_REQUIREMENT_.
Exactly as written, return every line of the data below apart from the pictures.

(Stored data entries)
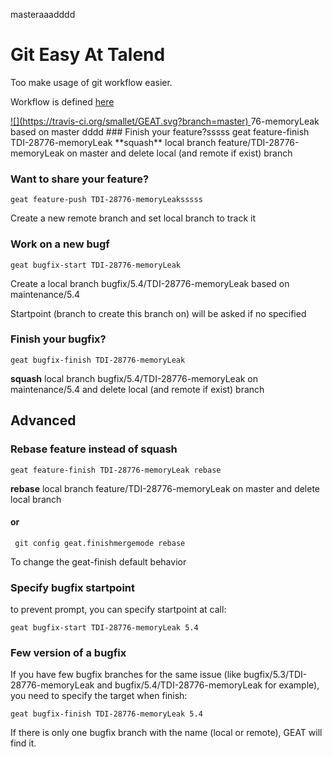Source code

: masteraaadddd
# Git Easy At Talend
Too make usage of git workflow easier.

Workflow is defined [here](https://wiki.talend.com/pages/viewpage.action?pageId=7800031)

<a href="https://travis-ci.org/smallet/GEAT/builds">
![](https://travis-ci.org/smallet/GEAT.svg?branch=master)
</a>
76-memoryLeak based on master
dddd
### Finish your feature?sssss
    geat feature-finish TDI-28776-memoryLeak
**squash** local branch feature/TDI-28776-memoryLeak on master and delete local (and remote if exist) branch

### Want to share your feature?
    geat feature-push TDI-28776-memoryLeaksssss
Create a new remote branch and set local branch to track it

### Work on a new bugf
    geat bugfix-start TDI-28776-memoryLeak
Create a local branch bugfix/5.4/TDI-28776-memoryLeak based on maintenance/5.4

Startpoint (branch to create this branch on) will be asked if no specified

### Finish your bugfix?
    geat bugfix-finish TDI-28776-memoryLeak
**squash** local branch bugfix/5.4/TDI-28776-memoryLeak on maintenance/5.4 and delete local (and remote if exist) branch

## Advanced
### Rebase feature instead of squash
    geat feature-finish TDI-28776-memoryLeak rebase
**rebase** local branch feature/TDI-28776-memoryLeak on master and delete local branch

#### or
     git config geat.finishmergemode rebase
To change the geat-finish default behavior

### Specify bugfix startpoint
to prevent prompt, you can specify startpoint at call:

    geat bugfix-start TDI-28776-memoryLeak 5.4

### Few version of a bugfix
If you have few bugfix branches for the same issue (like bugfix/5.3/TDI-28776-memoryLeak and bugfix/5.4/TDI-28776-memoryLeak for example), you need to specify the target when finish:

    geat bugfix-finish TDI-28776-memoryLeak 5.4
    
If there is only one bugfix branch with the name (local or remote), GEAT will find it.

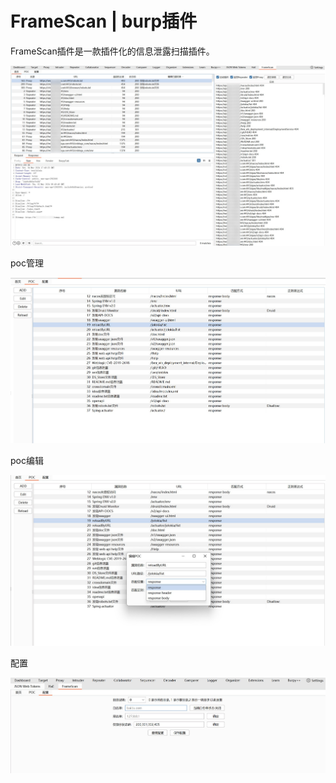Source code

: # FrameScan | burp插件
FrameScan插件是一款插件化的信息泄露扫描插件。

![POC](doc//1.jpg)



poc管理

![POC](doc/2.jpg)

poc编辑

![POC](doc/3.jpg)

配置

![POC](doc/4.jpg)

_EXPECTED ANSWER_.
Source code

: masteraaadddd
# Git Easy At Talend
Too make usage of git workflow easier.

Workflow is defined [here](https://wiki.talend.com/pages/viewpage.action?pageId=7800031)

<a href="https://travis-ci.org/smallet/GEAT/builds">
![](https://travis-ci.org/smallet/GEAT.svg?branch=master)
</a>
76-memoryLeak based on master
dddd
### Finish your feature?sssss
    geat feature-finish TDI-28776-memoryLeak
**squash** local branch feature/TDI-28776-memoryLeak on master and delete local (and remote if exist) branch

### Want to share your feature?
    geat feature-push TDI-28776-memoryLeaksssss
Create a new remote branch and set local branch to track it

### Work on a new bugf
    geat bugfix-start TDI-28776-memoryLeak
Create a local branch bugfix/5.4/TDI-28776-memoryLeak based on maintenance/5.4

Startpoint (branch to create this branch on) will be asked if no specified

### Finish your bugfix?
    geat bugfix-finish TDI-28776-memoryLeak
**squash** local branch bugfix/5.4/TDI-28776-memoryLeak on maintenance/5.4 and delete local (and remote if exist) branch

## Advanced
### Rebase feature instead of squash
    geat feature-finish TDI-28776-memoryLeak rebase
**rebase** local branch feature/TDI-28776-memoryLeak on master and delete local branch

#### or
     git config geat.finishmergemode rebase
To change the geat-finish default behavior

### Specify bugfix startpoint
to prevent prompt, you can specify startpoint at call:

    geat bugfix-start TDI-28776-memoryLeak 5.4

### Few version of a bugfix
If you have few bugfix branches for the same issue (like bugfix/5.3/TDI-28776-memoryLeak and bugfix/5.4/TDI-28776-memoryLeak for example), you need to specify the target when finish:

    geat bugfix-finish TDI-28776-memoryLeak 5.4
    
If there is only one bugfix branch with the name (local or remote), GEAT will find it.

Source code

: # FrameScan | burp插件
FrameScan插件是一款插件化的信息泄露扫描插件。

![POC](doc//1.jpg)



poc管理

![POC](doc/2.jpg)

poc编辑

![POC](doc/3.jpg)

配置

![POC](doc/4.jpg)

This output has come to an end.